Cloud computing should be part of every organisations' strategic plan, says KPMG’s Director of Technology and Innovation, Bruce McCabe.
“Cloud computing gives organisations more flexibility; it helps them get new products and services to customers faster, and even opens up business options,” McCabe said.
In the report Cloud Computing: Australian lessons and experiences, McCabe noted that there was a significant difference between the expected benefits and those reported in practice by organisations who have adopted cloud computing.
Organisations generally implement cloud computing to improve cost of efficiency of IT, but most have reported much bigger benefits relating to business efficiency, McCabe said.

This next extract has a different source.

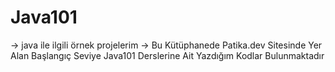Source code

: # Java101
-> java ile ilgili örnek projelerim
-> Bu Kütüphanede Patika.dev Sitesinde Yer Alan Başlangıç Seviye Java101 Derslerine Ait Yazdığım Kodlar Bulunmaktadır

The report which examines the adoption and use of cloud computing reveals that cloud computing can potentially help organisations rapidly scale computing resources, match computing requirements to fluctuations in business demand, and shift to utility-based pricing.
This presents interesting new market opportunities for local IT companies, or for overseas firms looking to invest in local facilities, McCabe said.
The report outlined significant challenges facing Australian cloud adopters and providers, notably the wide variation in maturity and quality of cloud services and service providers, and found regulatory and risk management concerns were the major reasons underpinning reservations among larger organisations in signing with offshore cloud providers despite the structural and strategic benefits of global business computing.
According to McCabe, cloud computing may introduce new complexities and risks, the substantial benefits that cloud computing could bring should not be ignored.
“Every organisation no matter how large should be trialing and experimenting with some a low risk app because there is so much to learn, and the clear message from research respondent is that they learnt of most of the benefits after they began actively doing it,” he said.
Organisations should also start moving through their applications portfolio and looking for where it makes most sense because then companies can take advantage when mature services arrives, he said.
Despite, the challenges surrounding cloud computing it is definitely the buzz word for 2009, according to CEOs and CIOs.
In a recent survey, IDC listed the top reason why CIOs like cloud computing is because it is easy and fast to deploy. This was followed by paying only for what you use and then gaining access to the latest functionality.
However, IDC revealed that CIOs were not migrating to the cloud also with 22 per cent stating the cloud was too immature, and 25 per cent describing it as an "interesting concept” rather than a strategic plan.
This comes after news that Microsoft has launched its first serious effort to build IT into its cloud plans by introducing technologies that help connect existing corporate networks and cloud services to make them look like a single infrastructure.
At Microsoft's Professional Developers Conference, the company revealed that it is attempting to show that it wants to move beyond the first wave of the cloud trend, defined by the availability of raw computing power supplied by Microsoft and competitors such as Amazon and Google. The company’s goal is to supply tools, middleware and services so users can run applications that span corporate and cloud networks.